# The right guitar for a 70yr old beginner?



## Jblue (Apr 13, 2017)

hey all, I’m looking for a guitar for my dad’s 70th, got it down to a takamine gd30 or a Yamaha fs800. I was about to buy the tak but then I started thinking that a dreadnought may not be ideal or most comfortable for someone just learning to play. I’m really torn; which would you get?
Thanks!


----------



## dcole (Oct 8, 2008)

I would definitely take the size of the guitar into account. As a healthy, average sized male of 5'10, I won't play a dreadnaught. The Yamaha would probably be good due to its smaller size or maybe even one of the parlor guitars: Roadhouse


----------



## Jblue (Apr 13, 2017)

Thanks for that. I was looking at an art & lutherie ami spruce top, good deal too at $200 with a fitted case. But I started thinking the sound will be much smaller and potentially less gratifying to someone who will be learning to strum chords for old Neil Young songs... the Yamaha really is a perfect size; comfortable and still sounds full. But that one I’ll have to buy new, case and tuner too, which would be double the price of the Ami. What do you think?


----------



## 1SweetRide (Oct 25, 2016)

What about a Godin semi hollow like the A6 Ultra? Super light, great acoustic sound and can be plugged into a small amp for when he moves into Van Halen riffs


----------



## dcole (Oct 8, 2008)

Jblue said:


> Thanks for that. I was looking at an art & lutherie ami spruce top, good deal too at $200 with a fitted case. But I started thinking the sound will be much smaller and potentially less gratifying to someone who will be learning to strum chords for old Neil Young songs... the Yamaha really is a perfect size; comfortable and still sounds full. But that one I’ll have to buy new, case and tuner too, which would be double the price of the Ami. What do you think?

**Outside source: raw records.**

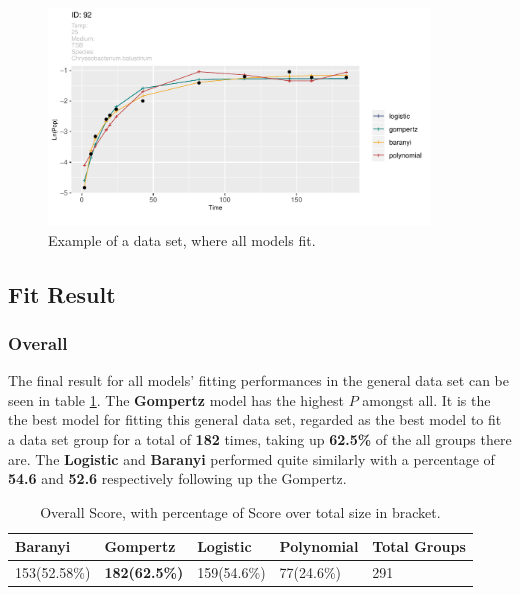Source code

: \documentclass[11pt]{article}
\begin{document}
\FloatBarrier
\begin{figure}[!htbp]
    \centering
    \includegraphics[width=0.9\textwidth]{../Results/allPlots/92.pdf}
    \caption{Example of a data set, where all models fit.}
    \label{fig:gooddata}
\end{figure}
\FloatBarrier

\subsection{Fit Result}
\subsubsection{Overall}
The final result for all models' fitting performances in the general data set can be seen in table \ref{tab: overallS}. The \textbf{Gompertz} model has the highest $P$ amongst all. It is the the best model for fitting this general data set, regarded as the best model to fit a data set group for a total of \textbf{182} times, taking up \textbf{62.5\%} of the all groups there are. The \textbf{Logistic} and \textbf{Baranyi} performed quite similarly with a percentage of \textbf{54.6} and \textbf{52.6} respectively following up the Gompertz.\\
\FloatBarrier
\begin{table}[!htbp]
\begin{tabularx}{\linewidth}{X X X X X}
\toprule Baranyi& \textbf{Gompertz} & Logistic & Polynomial & Total Groups\\
\midrule
 153(52.58\%) & \textbf{182(62.5\%)} & 159(54.6\%) & 77(24.6\%) & 291 \\
\bottomrule
\end{tabularx}
\caption{Overall Score, with percentage of Score over total size in bracket.}
\label{tab: overallS}
\end{table}          
\FloatBarrier
\end{document}
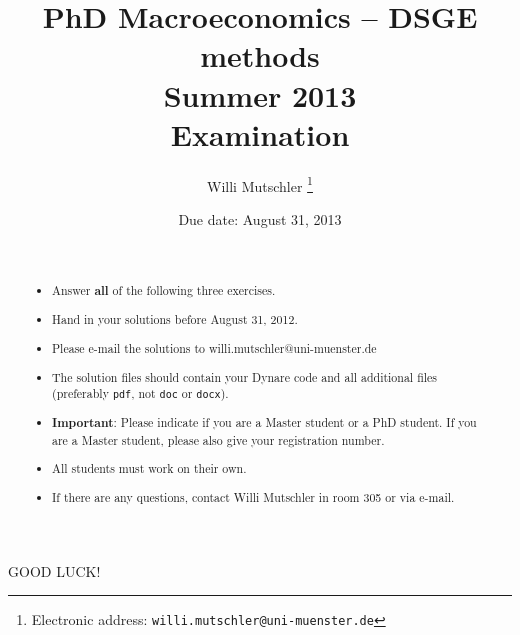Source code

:\documentclass[10pt,a4paper]{article}
\begin{document}
\title{PhD Macroeconomics -- DSGE methods\\ Summer 2013\\ Examination}
\author{Willi Mutschler%
  \thanks{Electronic address: \texttt{willi.mutschler@uni-muenster.de}}}
\date{Due date: August 31, 2013}
\maketitle
\thispagestyle{empty}

\renewcommand\abstractname{~}
\begin{abstract}~
\begin{itemize}
\item Answer \textbf{all} of the following three exercises.
\item Hand in your solutions before August 31, 2012.
\item Please e-mail the solutions to willi.mutschler@uni-muenster.de
\item The solution files should contain your Dynare code and all
additional files \newline
(preferably \texttt{pdf}, not \texttt{doc} or \texttt{docx}).
\item \textbf{Important}: Please indicate if you are a Master student or a
PhD student. If you are a Master student, please also give your registration
number.
\item All students must work on their own.
\item If there are any questions, contact Willi Mutschler in room 305 or via e-mail.
\end{itemize}
\end{abstract}

\begin{center}\Huge{GOOD LUCK!}\end{center}\normalsize
\newpage \setcounter{page}{1}
\end{document}
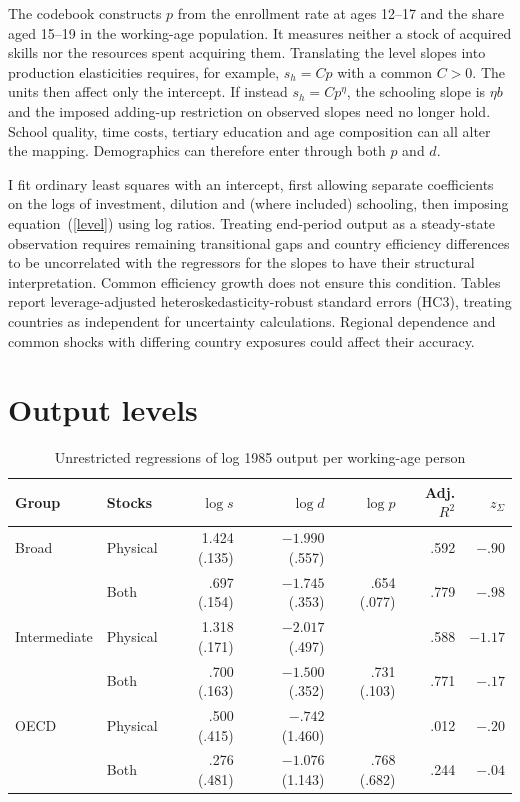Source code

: \documentclass[11pt]{article}
\begin{document}
The codebook constructs $p$ from the enrollment rate at ages 12--17 and the share aged 15--19 in the working-age population. It measures neither a stock of acquired skills nor the resources spent acquiring them. Translating the level slopes into production elasticities requires, for example, $s_h=Cp$ with a common $C>0$. The units then affect only the intercept. If instead $s_h=Cp^\eta$, the schooling slope is $\eta b$ and the imposed adding-up restriction on observed slopes need no longer hold. School quality, time costs, tertiary education and age composition can all alter the mapping. Demographics can therefore enter through both $p$ and $d$.

I fit ordinary least squares with an intercept, first allowing separate coefficients on the logs of investment, dilution and (where included) schooling, then imposing equation~(\ref{level}) using log ratios. Treating end-period output as a steady-state observation requires remaining transitional gaps and country efficiency differences to be uncorrelated with the regressors for the slopes to have their structural interpretation. Common efficiency growth does not ensure this condition. Tables report leverage-adjusted heteroskedasticity-robust standard errors (HC3), treating countries as independent for uncertainty calculations. Regional dependence and common shocks with differing country exposures could affect their accuracy.

\section{Output levels}
\begin{table}[ht]
\centering\small
\caption{Unrestricted regressions of log 1985 output per working-age person}\label{levtab}
\begin{tabular}{llrrrrr}
\toprule
Group&Stocks&$\log s$&$\log d$&$\log p$&Adj. $R^2$&$z_{\Sigma}$\\
\midrule
Broad&Physical&1.424 (.135)&$-1.990$ (.557)& &.592&$-.90$\\
&Both&.697 (.154)&$-1.745$ (.353)&.654 (.077)&.779&$-.98$\\
Intermediate&Physical&1.318 (.171)&$-2.017$ (.497)& &.588&$-1.17$\\
&Both&.700 (.163)&$-1.500$ (.352)&.731 (.103)&.771&$-.17$\\
OECD&Physical&.500 (.415)&$-.742$ (1.460)& &.012&$-.20$\\
&Both&.276 (.481)&$-1.076$ (1.143)&.768 (.682)&.244&$-.04$\\
\bottomrule
\end{tabular}
\end{table}
\end{document}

I found when playing my parlor that I didn't miss the lack of low end. This is usually when I am playing by myself. Once the noise level starts increasing in the environment I am playing in, then the bass disappears and I find it lacking.


----------



## Jblue (Apr 13, 2017)

What would you get between the Ami and the FS800? For an all arounder I’m leaning towards the Yamaha.


----------



## VanillaTrice (Feb 24, 2016)

I've got a GD30 and love it to death. It's the only acoustic I own. I had a Yamaha previous to the Tak and upgraded to this. I probably A/B demo'd 50 guitars before settling on the Tak - I just found I couldn't beat it for the money sonically (although everyone is different). That being said, the only store that I tried out guitars in that carried both Tak and Yamahas was out of stock on any comparable Yammys, which is unfortunate as they definitely make a great instrument.

It would probably be best if you could find somewhere to demo both (if you haven't already done so) side by side and figure out which one you think sounds better and would be comfortable for your old man to play. I remember Yamaha making a smaller body guitar years ago with some onboard electronics. I think it was the apx500. No idea how these sound, but might be worth a look. 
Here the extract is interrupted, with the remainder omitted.